In the place I’ve lived for five years now, the wind is often loud, especially in storms. The sound made it impossible to close the windows tightly and still sleep, so in winter, I found a balance between wind and cold, leaving enough space so the wind would not screech me awake as often, more blankets on the bed against the cold that came in too. I thought no more about it.
This year, the Photographer brought foam strips for the undersides of the windows, which can now shut tightly.
It is odd, suddenly, to sleep in that warm, silent space.
Brain & Nerves
November 14, 2007
I saw the Body Worlds exhibit at the local Science Museum. The exhibit is pretty famous by now, actual human bodies, plastinated and taken apart, displayed as art/science in a way that makes us immediately cognizant of our ultimate mortality but also of the incredible, transcendent beauty of the human body. The piece that stuck with me the most was an intact nervous system, brain at the top, nerves branching out underneath, the full height of a human being.

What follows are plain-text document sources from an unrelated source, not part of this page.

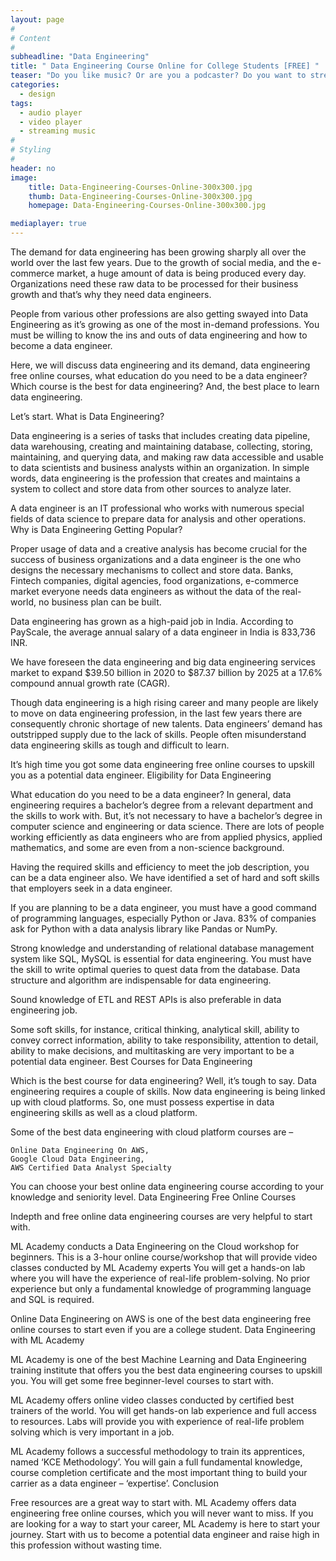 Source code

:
 ```yaml
---
layout: page
#
# Content
#
subheadline: "Data Engineering"
title: " Data Engineering Course Online for College Students [FREE] "
teaser: "Do you like music? Or are you a podcaster? Do you want to stream your videos in a nice player? Than you likely will like the integration of <em>mediaelement.js</em>. It enables you to play music and stream video in a consistent player that looks in each browser delicious. It even works in IE6-8."
categories:
  - design
tags:
  - audio player
  - video player
  - streaming music
#
# Styling
#
header: no
image:
    title: Data-Engineering-Courses-Online-300x300.jpg
    thumb: Data-Engineering-Courses-Online-300x300.jpg
    homepage: Data-Engineering-Courses-Online-300x300.jpg

mediaplayer: true
---
```




The demand for data engineering has been growing sharply all over the world over the last few years. Due to the growth of social media, and the e-commerce market, a huge amount of data is being produced every day. Organizations need these raw data to be processed for their business growth and that’s why they need data engineers.

People from various other professions are also getting swayed into Data Engineering as it’s growing as one of the most in-demand professions. You must be willing to know the ins and outs of data engineering and how to become a data engineer.

Here, we will discuss data engineering and its demand, data engineering free online courses, what education do you need to be a data engineer? Which course is the best for data engineering? And, the best place to learn data engineering.

Let’s start.
What is Data Engineering?

Data engineering is a series of tasks that includes creating data pipeline, data warehousing, creating and maintaining database, collecting, storing, maintaining, and querying data, and making raw data accessible and usable to data scientists and business analysts within an organization. In simple words, data engineering is the profession that creates and maintains a system to collect and store data from other sources to analyze later.

A data engineer is an IT professional who works with numerous special fields of data science to prepare data for analysis and other operations.
Why is Data Engineering Getting Popular?

Proper usage of data and a creative analysis has become crucial for the success of business organizations and a data engineer is the one who designs the necessary mechanisms to collect and store data. Banks, Fintech companies, digital agencies, food organizations, e-commerce market everyone needs data engineers as without the data of the real-world, no business plan can be built.

Data engineering has grown as a high-paid job in India. According to PayScale, the average annual salary of a data engineer in India is 833,736 INR.

We have foreseen the data engineering and big data engineering services market to expand $39.50 billion in 2020 to $87.37 billion by 2025 at a 17.6% compound annual growth rate (CAGR).

Though data engineering is a high rising career and many people are likely to move on data engineering profession, in the last few years there are consequently chronic shortage of new talents. Data engineers’ demand has outstripped supply due to the lack of skills. People often misunderstand data engineering skills as tough and difficult to learn.

It’s high time you got some data engineering free online courses to upskill you as a potential data engineer.
Eligibility for Data Engineering

What education do you need to be a data engineer? In general, data engineering requires a bachelor’s degree from a relevant department and the skills to work with. But, it’s not necessary to have a bachelor’s degree in computer science and engineering or data science. There are lots of people working efficiently as data engineers who are from applied physics, applied mathematics, and some are even from a non-science background.

Having the required skills and efficiency to meet the job description, you can be a data engineer also. We have identified a set of hard and soft skills that employers seek in a data engineer.

If you are planning to be a data engineer, you must have a good command of programming languages, especially Python or Java. 83% of companies ask for Python with a data analysis library like Pandas or NumPy.

Strong knowledge and understanding of relational database management system like SQL, MySQL is essential for data engineering. You must have the skill to write optimal queries to quest data from the database. Data structure and algorithm are indispensable for data engineering.

Sound knowledge of ETL and REST APIs is also preferable in data engineering job.

Some soft skills, for instance, critical thinking, analytical skill, ability to convey correct information, ability to take responsibility, attention to detail, ability to make decisions, and multitasking are very important to be a potential data engineer.
Best Courses for Data Engineering

Which is the best course for data engineering? Well, it’s tough to say. Data engineering requires a couple of skills. Now data engineering is being linked up with cloud platforms. So, one must possess expertise in data engineering skills as well as a cloud platform.

Some of the best data engineering with cloud platform courses are –

    Online Data Engineering On AWS,
    Google Cloud Data Engineering,
    AWS Certified Data Analyst Specialty

You can choose your best online data engineering course according to your knowledge and seniority level.
Data Engineering Free Online Courses

Indepth and free online data engineering courses are very helpful to start with.

ML Academy conducts a Data Engineering on the Cloud workshop for beginners. This is a 3-hour online course/workshop that will provide video classes conducted by ML Academy experts You will get a hands-on lab where you will have the experience of real-life problem-solving. No prior experience but only a fundamental knowledge of programming language and SQL is required.

Online Data Engineering on AWS is one of the best data engineering free online courses to start even if you are a college student.
Data Engineering with ML Academy

ML Academy is one of the best Machine Learning and Data Engineering training institute that offers you the best data engineering courses to upskill you. You will get some free beginner-level courses to start with.

ML Academy offers online video classes conducted by certified best trainers of the world. You will get hands-on lab experience and full access to resources. Labs will provide you with experience of real-life problem solving which is very important in a job.

ML Academy follows a successful methodology to train its apprentices, named ‘KCE Methodology’. You will gain a full fundamental knowledge, course completion certificate and the most important thing to build your carrier as a data engineer – ‘expertise’.
Conclusion

Free resources are a great way to start with. ML Academy offers data engineering free online courses, which you will never want to miss. If you are looking for a way to start your career, ML Academy is here to start your journey. Start with us to become a potential data engineer and raise high in this profession without wasting time.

In our culture, we believe that thinking and feeling are separate things. We believe (or hope) that thought is dominant. Looking at the naked collection of brain and nerves in the museum, it was impossible not to remember that thought/feeling is an integrated, whole-body event. We are essentially meaning-making machines, bundles of nerves and brain, moving through the world, experiencing and expressing, experiencing and expressing.
It makes ”thought” seem, at best, a paltry half-story. It reminds me not to be satisfied with anything less than genuine awareness of the full, embodied experience of being in this world.
Lakshmi
November 6, 2007
The story about the little girl in India with multiple arms, legs and organs who will soon undergo a lengthy and rare operation might have completely escaped my attention had I not noticed her name: Lakshmi, after the Hindu goddess with four arms. Lakshmi the goddess represents wealth, love and beauty. I instantly loved this girl’s parents for their genius in giving her such a name.
Religious & mythological lore abounds with accounts of remarkable births; the deity child born into the world is typically deformed or otherwise remarkable, usually in a problematic way. There is the story of the half-boy, who comes into the world weeping, the Greek god Hephaestous, whose deformity caused his mother to reject him, the numerous stories of heros and saviors whose birth is so problematic they are orphaned or abandoned at the earliest age. Joseph Campbell once described a lecture by a Buddhist teacher who told the story of how the Buddha came into the world. As a baby, the Buddha pointed one hand up, one hand down and said, “Worlds above, worlds below; no one in the world like me.” The teacher noted that people tend think this is remarkable for a newborn baby. “But what does any baby say when he enters the world and cries?” the teacher asked. “He says: Worlds above, worlds below; no one in the world like me!”
I love that little Lakshmi’s parents could look at their deformed child and see in her the goddess entering the world.